Friday, September 19, 2014

Inch Thirty: My Facepalm Moment

I was recently invited to join a very small, very exclusive book club, an invitation I accepted with alacrity and gratitude. I don't know what the other two members call it, but I am calling it the Not Quite the End of Your Life Book Club, with a nod of the head to Will Schwalbe and his beautiful memoir of a similar name.

I'll write about the book club soon. This post is about my facepalm moment (yes, facepalm is usually written as one word) when I finished the most recent selection.

The book was Hyperion, the first of a four or five book series by Dan Simmons. Hyperion is science fiction work, a genre I almost never read. This one is cleverly crafted, with a framework based on The Canterbury Tales and with the poetry and persona of John Keats woven throughout.

It was the last two pages, however, that caused me to realize just how clueless I have been for the last half century.

Pilgrimages fascinate me. There is the Santiago pilgrimage. There is my pie pilgrimage. The Canterbury Tales are the stories of pilgrims on their way to Canterbury, a shrine to the martyred Archbishop Thomas Becket. The characters in Hyperion are taking part in a pilgrimage, one that may end in the death of them all.

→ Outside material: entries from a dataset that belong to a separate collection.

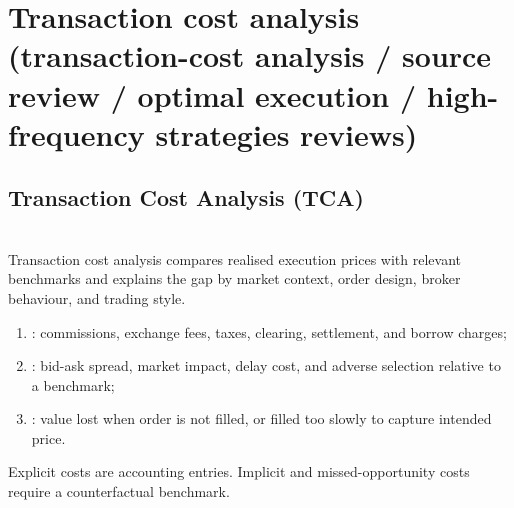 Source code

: \documentclass[a4paper,oneside,openany]{book}
\begin{document}
\section*{Transaction cost analysis (transaction-cost analysis / source review / optimal execution / high-frequency strategies reviews)}

\subsection*{Transaction Cost Analysis (TCA)}

\begin{definition} \\
Transaction cost analysis compares realised execution prices with relevant benchmarks and explains the gap by market context, order design, broker behaviour, and trading style.
\end{definition}

\begin{taxonomy} 
\begin{enumerate}[label=\roman*.]
\setlength{\itemsep}{0pt}
\item {}: commissions, exchange fees, taxes, clearing, settlement, and borrow charges;
\item {}: bid-ask spread, market impact, delay cost, and adverse selection relative to a benchmark;
\item {}: value lost when order is not filled, or filled too slowly to capture intended price.
\end{enumerate}
Explicit costs are accounting entries. Implicit and missed-opportunity costs require a counterfactual benchmark.
\end{taxonomy}
\end{document}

In the final scene, the Hyperion pilgrims are descending into the dark valley of their destination. One of them starts singing a tune to his infant daughter, an old, old tune from an Earth long gone. The other five pilgrims pick up the tune and the lyrics, and are soon stepping along with lighter hearts. As the path broadens, they shift from single file to six abreast, linking hands. "Still singing loudly, not looking back, matching stride for stride, they descended into the dark valley."

The song?

"We're Off to See the Wizard."

The allusion?

Dorothy (Judy), the Scarecrow, the Tin Man, and the Cowardly Lion, arms linked, on the Yellow Brick Road headed to the Emerald City.



And my facepalm moment?

HOW COULD I HAVE MISSED SEEING THAT THE WIZARD OF OZ IS THE GREATEST POPULAR CULTURE PILGRIMAGE EVER?

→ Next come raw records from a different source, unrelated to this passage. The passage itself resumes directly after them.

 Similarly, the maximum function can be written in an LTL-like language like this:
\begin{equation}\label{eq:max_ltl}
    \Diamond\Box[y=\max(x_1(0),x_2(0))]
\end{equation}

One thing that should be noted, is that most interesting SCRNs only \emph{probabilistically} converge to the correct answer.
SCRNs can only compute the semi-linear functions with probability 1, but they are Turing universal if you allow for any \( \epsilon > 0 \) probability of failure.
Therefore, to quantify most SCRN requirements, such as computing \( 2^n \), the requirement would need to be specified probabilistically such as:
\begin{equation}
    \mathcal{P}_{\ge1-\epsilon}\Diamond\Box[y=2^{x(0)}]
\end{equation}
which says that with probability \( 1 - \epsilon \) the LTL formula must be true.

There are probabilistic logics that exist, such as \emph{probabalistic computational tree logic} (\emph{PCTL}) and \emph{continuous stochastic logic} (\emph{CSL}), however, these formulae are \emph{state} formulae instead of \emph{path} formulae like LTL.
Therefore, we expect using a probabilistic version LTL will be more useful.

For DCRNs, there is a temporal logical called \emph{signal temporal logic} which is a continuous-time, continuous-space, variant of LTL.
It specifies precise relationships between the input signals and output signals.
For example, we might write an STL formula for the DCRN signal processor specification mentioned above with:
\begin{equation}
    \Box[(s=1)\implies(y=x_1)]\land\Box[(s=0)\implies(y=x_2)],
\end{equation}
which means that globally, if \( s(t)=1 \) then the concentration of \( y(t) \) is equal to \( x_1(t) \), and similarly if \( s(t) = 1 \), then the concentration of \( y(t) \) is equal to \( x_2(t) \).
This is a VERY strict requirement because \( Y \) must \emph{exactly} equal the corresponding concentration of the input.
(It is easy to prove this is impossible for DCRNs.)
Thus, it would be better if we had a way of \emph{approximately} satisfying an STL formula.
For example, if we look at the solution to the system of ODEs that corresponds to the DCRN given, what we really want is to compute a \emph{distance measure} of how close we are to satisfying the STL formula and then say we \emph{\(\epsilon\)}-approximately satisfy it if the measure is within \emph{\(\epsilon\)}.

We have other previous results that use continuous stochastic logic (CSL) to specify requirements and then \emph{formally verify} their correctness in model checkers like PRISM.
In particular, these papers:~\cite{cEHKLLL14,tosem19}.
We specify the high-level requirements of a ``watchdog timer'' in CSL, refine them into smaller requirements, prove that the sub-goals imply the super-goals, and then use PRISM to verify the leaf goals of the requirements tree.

I have read The Wonderful Wizard of Oz dozens of time. I have seen the MGM movie countless times and consider it my all time favorite movie. I mean, come on!

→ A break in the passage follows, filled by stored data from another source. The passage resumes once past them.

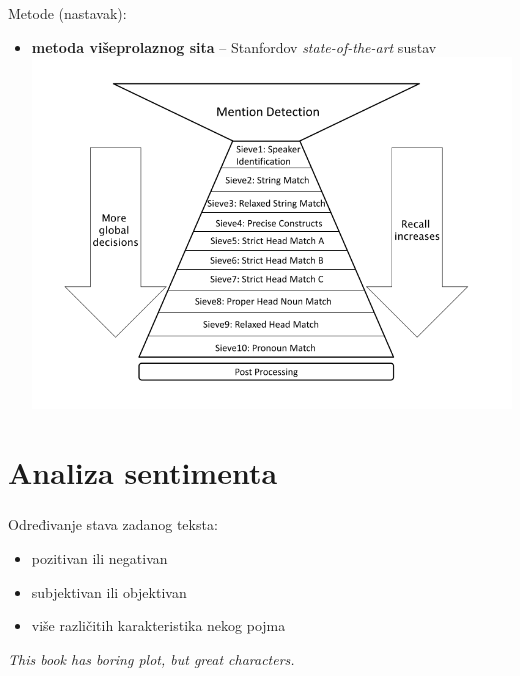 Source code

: \documentclass[t, xcolor={usenames,dvipsnames,svgnames,table}]{beamer}
\begin{document}
	\begin{frame}
		\frametitle{\secname}
		
		Metode (nastavak):
		\begin{itemize}
			\item 	\textbf{metoda višeprolaznog sita} -- Stanfordov \textit{state-of-the-art} sustav \\
				\includegraphics[scale = 0.4]{sieve.png}
			
		\end{itemize}
		
	\end{frame}


\section{Analiza sentimenta}
	
	\begin{frame}
		\sectionpage
	\end{frame}

	\begin{frame}
		\frametitle{\secname}
		
		Određivanje stava zadanog teksta:
		\begin{itemize}
			\item	pozitivan ili negativan
			\item 	subjektivan ili objektivan
			\item 	više različitih karakteristika nekog pojma
		\end{itemize}
		
		\bigskip
		
		\begin{displayquote}
			\textit{This book has boring plot, but great characters.}
		\end{displayquote}
	\end{frame}
	
\end{document}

And after all those viewings and all those readings and all these years, I didn't get the pilgrimage theme? I didn't get that Dorothy and her traveling companions were on a pilgrimage to gain knowledge or understanding or self awareness to a shrine to a wizard who some doubted even existed? I didn't get even a hint of that?

Facepalm.











1 comment:

see you there! said...

Facepalm. A new word for me. Considering the W of O a pilgrimage is a new thought for me two. Enjoyed both discoveries.